Please Help Me, God! I Need You!
Dawn breaks softly, and I stare down another day with its never-ending tasks. “Please help me, God! I’m drowning over here,” I whisper as I prepare to descend the stairs and begin the day.
We’re living in pandemic times, which means I’ll be juggling again today. I’ll teach my kids, cook dinner, keep the little one from drawing on the walls (maybe), fold laundry, try to exercise, shower (probably not), lock myself in the laundry room with something chocolate, and complete at least 200 small but cumulative tasks.
It feels like a lot.
I’ve been crying randomly and feeling ridiculous about it.
These are the days when my life leaves me feeling like I hardly have space to breathe.
Please Help Me, God
As you read these words, you probably aren’t living in the middle of a global pandemic. You might not have young children who need you every waking hour.
Nevertheless, you know how it feels to look to the heavens and pray, “Please help me, God. I cannot keep doing this.”
What’s the secret to thriving when the burdens in your life feel like they just might crush you?
There are probably about a thousand answers to this question.
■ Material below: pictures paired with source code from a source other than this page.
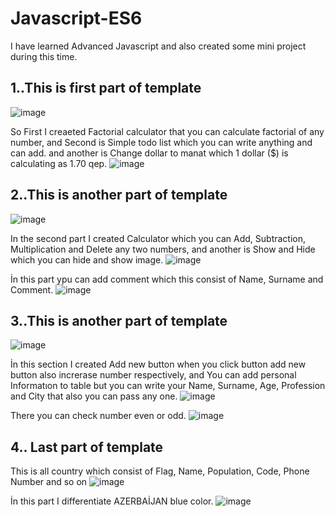 # Javascript-ES6
I have learned Advanced Javascript and also created some mini project during this time.

## 1..This is first part of template
![image](https://user-images.githubusercontent.com/55210294/82695478-3b1c3600-9c76-11ea-95c4-f185dfd679aa.png)

So First I creaeted Factorial calculator that you can calculate factorial of any number, and Second is Simple todo list which you can write anything and can add. and another is Change dollar to manat which 1 dollar ($) is calculating as 1.70 qep.
![image](https://user-images.githubusercontent.com/55210294/82695884-05c41800-9c77-11ea-9d7f-46feb2753471.png)

## 2..This is another part of template
![image](https://user-images.githubusercontent.com/55210294/82696440-0c9f5a80-9c78-11ea-86bb-e98e0765f7d8.png)

In the second part I created Calculator which you can Add, Subtraction, Multiplication and Delete any two numbers, and another is Show and Hide which you can hide and show image.
![image](https://user-images.githubusercontent.com/55210294/82697037-4a50b300-9c79-11ea-8a8d-10f25b711193.png)

 İn this part  ypu can add comment which this consist of Name, Surname and Comment.
![image](https://user-images.githubusercontent.com/55210294/82697981-0494ea00-9c7b-11ea-994f-caada06ff902.png)

## 3..This is another part of template
![image](https://user-images.githubusercontent.com/55210294/82698303-97358900-9c7b-11ea-99b1-dffd60c3636f.png)

İn this section I created Add new button when you click button add new button also increrase number respectively, and You can add personal Informatıon to table but you can write your Name, Surname, Age, Profession and City that also you can pass any one.
![image](https://user-images.githubusercontent.com/55210294/82698462-db288e00-9c7b-11ea-9732-e77954e44870.png)

There you can check number even or odd.
![image](https://user-images.githubusercontent.com/55210294/82698566-0dd28680-9c7c-11ea-9c41-5bb0e0830f83.png)

## 4.. Last part of template
This is all country which consist of Flag, Name, Population, Code, Phone Number and so on
![image](https://user-images.githubusercontent.com/55210294/82699251-59d1fb00-9c7d-11ea-8871-38383376f01b.png)

İn this part I differentiate AZERBAİJAN blue color.
![image](https://user-images.githubusercontent.com/55210294/82699846-76bafe00-9c7e-11ea-929b-543c46b8d44e.png)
Please help me, God. I need you.
The wise older women would tell us to fix our eyes on the Lord and count his blessings. They might even say that the burdensome parts of our days are some of God’s greatest gifts. That sounds lovely, but it’s all I can do not to inwardly roll my eyes when someone starts telling me the hard part of my life is actually a gift.
It’s like that moment when you haven’t slept more than 90 consecutive minutes in eleven months, and someone tells you to cherish every moment. (You can read about my struggle with cherishing the moments right here.)
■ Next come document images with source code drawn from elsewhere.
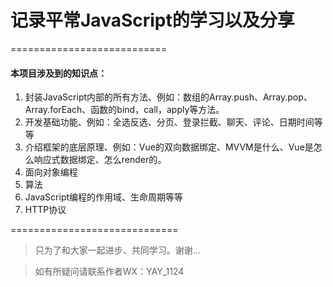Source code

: # 记录平常JavaScript的学习以及分享
===========================

#### 本项目涉及到的知识点：


1. 封装JavaScript内部的所有方法、例如：数组的Array.push、Array.pop、Array.forEach、函数的bind，call，apply等方法。
2. 开发基础功能、例如：全选反选、分页、登录拦截、聊天、评论、日期时间等等
3. 介绍框架的底层原理、例如：Vue的双向数据绑定、MVVM是什么、Vue是怎么响应式数据绑定、怎么render的。
4. 面向对象编程
5. 算法
6. JavaScript编程的作用域、生命周期等等
7. HTTP协议 


=============================

> 只为了和大家一起进步、共同学习。谢谢...

> 如有所疑问请联系作者WX：YAY_1124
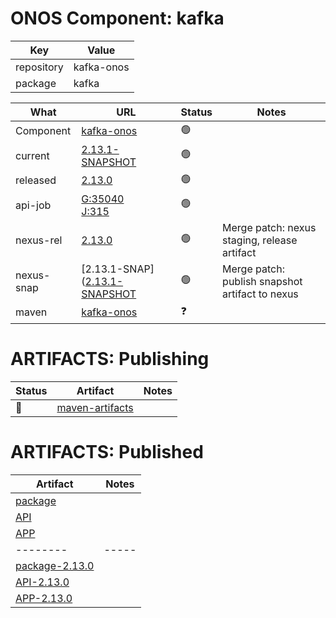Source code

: ONOS Component: kafka
=====================

| Key        | Value
| ---------- | ---------- |
| repository | kafka-onos |
| package    | kafka      |  

| What | URL | Status | Notes |
| ---- | --- | ------ | ----- |
| Component  | [kafka-onos](https://gerrit.opencord.org/plugins/gitiles/kafka-onos) | :green_circle: | |
| current    | [2.13.1-SNAPSHOT](https://gerrit.opencord.org/plugins/gitiles/kafka-onos/+/refs/heads/master/pom.xml#30) | :green_circle: | |    
| released   | [2.13.0](https://mvnrepository.com/artifact/org.opencord/kafka/2.13.0) | :green_circle: | |
| api-job    | [G:35040](https://gerrit.opencord.org/c/kafka-onos/+/35040) <br> [J:315](https://jenkins.opencord.org/job/onos-app-release/315/console) | :green_circle: | |
| nexus-rel  | [2.13.0](https://mvnrepository.com/artifact/org.opencord/kafka/2.13.0) | :green_circle: | Merge patch: nexus staging, release artifact |
| nexus-snap | [2.13.1-SNAP]([2.13.1-SNAPSHOT](https://gerrit.opencord.org/plugins/gitiles/kafka-onos/+/refs/heads/master/pom.xml#30) | :green_circle: | Merge patch: publish snapshot artifact to nexus |
| maven | [kafka-onos](https://mvnrepository.com/artifact/org.opencord/kafka-onos) | :question: | | Release staged on nexus |

ARTIFACTS: Publishing
=====================

| Status   | Artifact         | Notes |
| ------   | ---------------- | ----- |
| :hammer: | [maven-artifacts](maven-artifacts.md) | |

ARTIFACTS: Published
====================

| Artifact | Notes |
| -------- | ----- |
| [package](https://mvnrepository.com/artifact/org.opencord/kafka) | |
| [API](https://mvnrepository.com/artifact/org.opencord/kafka-api) | |
| [APP](https://mvnrepository.com/artifact/org.opencord/kafka-app) | |
| -------- | ----- |
| [package-2.13.0](https://mvnrepository.com/artifact/org.opencord/kafka/2.13.0) | |
| [API-2.13.0](https://mvnrepository.com/artifact/org.opencord/kafka-api/2.13.0) | |
| [APP-2.13.0](https://mvnrepository.com/artifact/org.opencord/kafka-app/2.13.0) | |
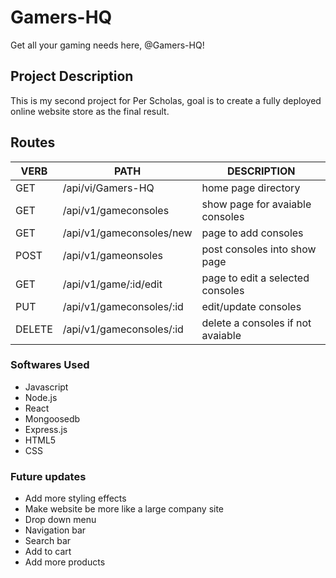 # Gamers-HQ
Get all your gaming needs here, @Gamers-HQ!
## Project Description
This is my second project for Per Scholas, goal is to create a fully deployed online website store as the final result.
## **Routes**
   VERB 		 | 		  PATH 		 |  	 DESCRIPTION
------------ | ------------- | -------------------
GET | /api/vi/Gamers-HQ | home page directory |
GET | /api/v1/gameconsoles | show page for avaiable consoles |
GET | /api/v1/gameconsoles/new | page to add consoles|
POST | /api/v1/gameonsoles | post consoles into show page |
GET | /api/v1/game/:id/edit | page to edit a selected consoles |
PUT | /api/v1/gameconsoles/:id | edit/update consoles|
DELETE | /api/v1/gameconsoles/:id | delete a consoles if not avaiable |

### Softwares Used
- Javascript
- Node.js
- React
- Mongoosedb
- Express.js
- HTML5
- CSS

### Future updates
- Add more styling effects
- Make website be more like a large company site
- Drop down menu
- Navigation bar
- Search bar
- Add to cart
- Add more products
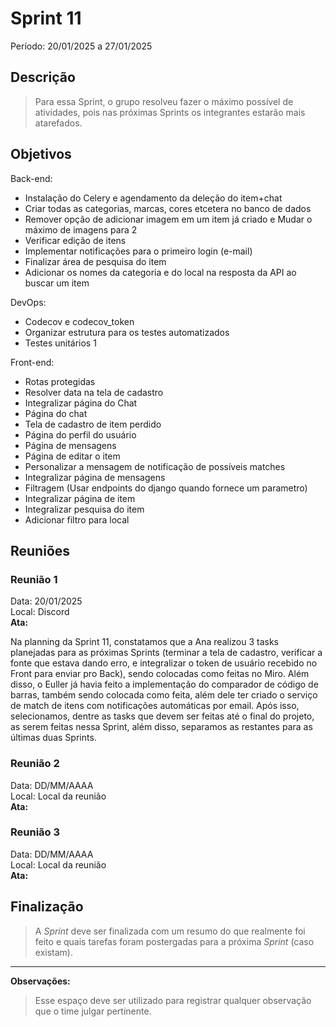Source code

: # Sprint 11
Período: 20/01/2025 a 27/01/2025

## Descrição
> Para essa Sprint, o grupo resolveu fazer o máximo possível de atividades, pois nas próximas Sprints os integrantes estarão mais
atarefados.

## Objetivos
Back-end:
- Instalação do Celery e agendamento da deleção do item+chat
- Criar todas as categorias, marcas, cores etcetera no banco de dados
- Remover opção de adicionar imagem em um item já criado e Mudar o máximo de imagens para 2
- Verificar edição de itens
- Implementar notificações para o primeiro login (e-mail)
- Finalizar área de pesquisa do item
- Adicionar os nomes da categoria e do local na resposta da API ao buscar um item

DevOps:
- Codecov e codecov_token
- Organizar estrutura para os testes automatizados
- Testes unitários 1

Front-end:
- Rotas protegidas
- Resolver data na tela de cadastro
- Integralizar página do Chat
- Página do chat
- Tela de cadastro de item perdido
- Página do perfil do usuário
- Página de mensagens
- Página de editar o item
- Personalizar a mensagem de notificação de possíveis matches
- Integralizar página de mensagens
- Filtragem (Usar endpoints do django quando fornece um parametro)
- Integralizar página de item
- Integralizar pesquisa do item
- Adicionar filtro para local

## Reuniões
### Reunião 1
Data: 20/01/2025  
Local: Discord  
**Ata:**

Na planning da Sprint 11, constatamos que a Ana realizou 3 tasks planejadas para as próximas Sprints (terminar a tela de cadastro,
verificar a fonte que estava dando erro, e integralizar o token de usuário recebido no Front para enviar pro Back), sendo colocadas como
feitas no Miro. Além disso, o Euller já havia feito a implementação do comparador de código de barras, também sendo colocada como feita,
além dele ter criado o serviço de match de itens com notificações automáticas por email. Após isso, selecionamos, dentre as tasks que
devem ser feitas até o final do projeto, as serem feitas nessa Sprint, além disso, separamos as restantes para as últimas duas Sprints.


### Reunião 2
Data: DD/MM/AAAA  
Local: Local da reunião  
**Ata:**


### Reunião 3
Data: DD/MM/AAAA  
Local: Local da reunião  
**Ata:**


## Finalização
> A _Sprint_ deve ser finalizada com um resumo do que realmente foi feito e quais tarefas foram postergadas para a próxima _Sprint_ (caso existam).
---

**Observações:**
> Esse espaço deve ser utilizado para registrar qualquer observação que o time julgar pertinente.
It’s one of those things that’s easy to say when you’re not living it out, but nobody in their right mind can experience that kind of exhaustion and do anything other than pray for the season to finally pass.
For this reason, I won’t tell you to count your burdens as gifts.
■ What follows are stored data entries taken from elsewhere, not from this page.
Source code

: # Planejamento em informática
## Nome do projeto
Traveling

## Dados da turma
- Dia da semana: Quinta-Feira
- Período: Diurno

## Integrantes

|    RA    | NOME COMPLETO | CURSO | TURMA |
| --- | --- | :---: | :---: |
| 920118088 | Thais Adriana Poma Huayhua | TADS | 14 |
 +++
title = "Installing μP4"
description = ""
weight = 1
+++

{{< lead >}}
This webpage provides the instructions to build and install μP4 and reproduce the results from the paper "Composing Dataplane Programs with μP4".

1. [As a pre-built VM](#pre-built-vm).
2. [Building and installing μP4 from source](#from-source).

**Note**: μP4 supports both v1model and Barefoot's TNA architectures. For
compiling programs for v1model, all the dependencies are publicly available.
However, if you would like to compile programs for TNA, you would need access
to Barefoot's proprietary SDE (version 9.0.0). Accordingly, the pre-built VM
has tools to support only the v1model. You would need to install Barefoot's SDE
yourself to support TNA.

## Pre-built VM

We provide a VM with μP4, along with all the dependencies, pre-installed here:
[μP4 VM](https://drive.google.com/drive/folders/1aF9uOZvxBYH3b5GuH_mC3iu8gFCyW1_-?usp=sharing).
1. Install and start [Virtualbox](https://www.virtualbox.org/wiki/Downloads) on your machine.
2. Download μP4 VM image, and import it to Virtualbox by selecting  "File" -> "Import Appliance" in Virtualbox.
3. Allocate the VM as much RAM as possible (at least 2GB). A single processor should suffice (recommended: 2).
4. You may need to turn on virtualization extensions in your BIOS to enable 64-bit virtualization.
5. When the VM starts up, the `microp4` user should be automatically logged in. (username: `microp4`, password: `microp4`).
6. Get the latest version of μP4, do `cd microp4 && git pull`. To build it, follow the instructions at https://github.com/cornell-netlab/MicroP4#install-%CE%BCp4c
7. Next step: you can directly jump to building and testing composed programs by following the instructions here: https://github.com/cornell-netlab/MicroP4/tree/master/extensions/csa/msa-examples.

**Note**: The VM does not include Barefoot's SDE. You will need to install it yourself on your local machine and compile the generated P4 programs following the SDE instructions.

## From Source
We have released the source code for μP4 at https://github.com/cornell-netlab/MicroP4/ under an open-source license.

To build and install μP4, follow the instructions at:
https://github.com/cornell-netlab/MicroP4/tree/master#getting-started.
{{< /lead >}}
What I will say is something that’s helped me. It’s something that seems to be a contradiction, but as I put it into practice, I’m learning to breathe again, even in the hardest moments.
The contradictory answer to my suffocating workload is this: Slow down.
How to Slow Down When You’re Already Running Behind
At first, slowing down feels like the worst possible thing you could do. If you slow down, you will get less done, and the work will pile higher, right?
Maybe.
Then again, maybe not.
I guess it depends on what you value most. Do you value what you can see with your eyes more than you value the heart-shaping work that happens in the dark?
When you adjust your pace to match the rhythms God desires for your life, he will shape your heart to look more like his in the meantime. #flourishinthefire #slowingdown #transformed Share on X
Jesus’ Example
Have you ever noticed in Scripture how Jesus never seemed to be in a frazzled hurry? He didn’t get flustered about being late to a ministry site or tell the disciples to paddle harder to get across the lake faster. He didn’t encourage us to squeeze as much as possible into our days or to define ourselves by what we can accomplish.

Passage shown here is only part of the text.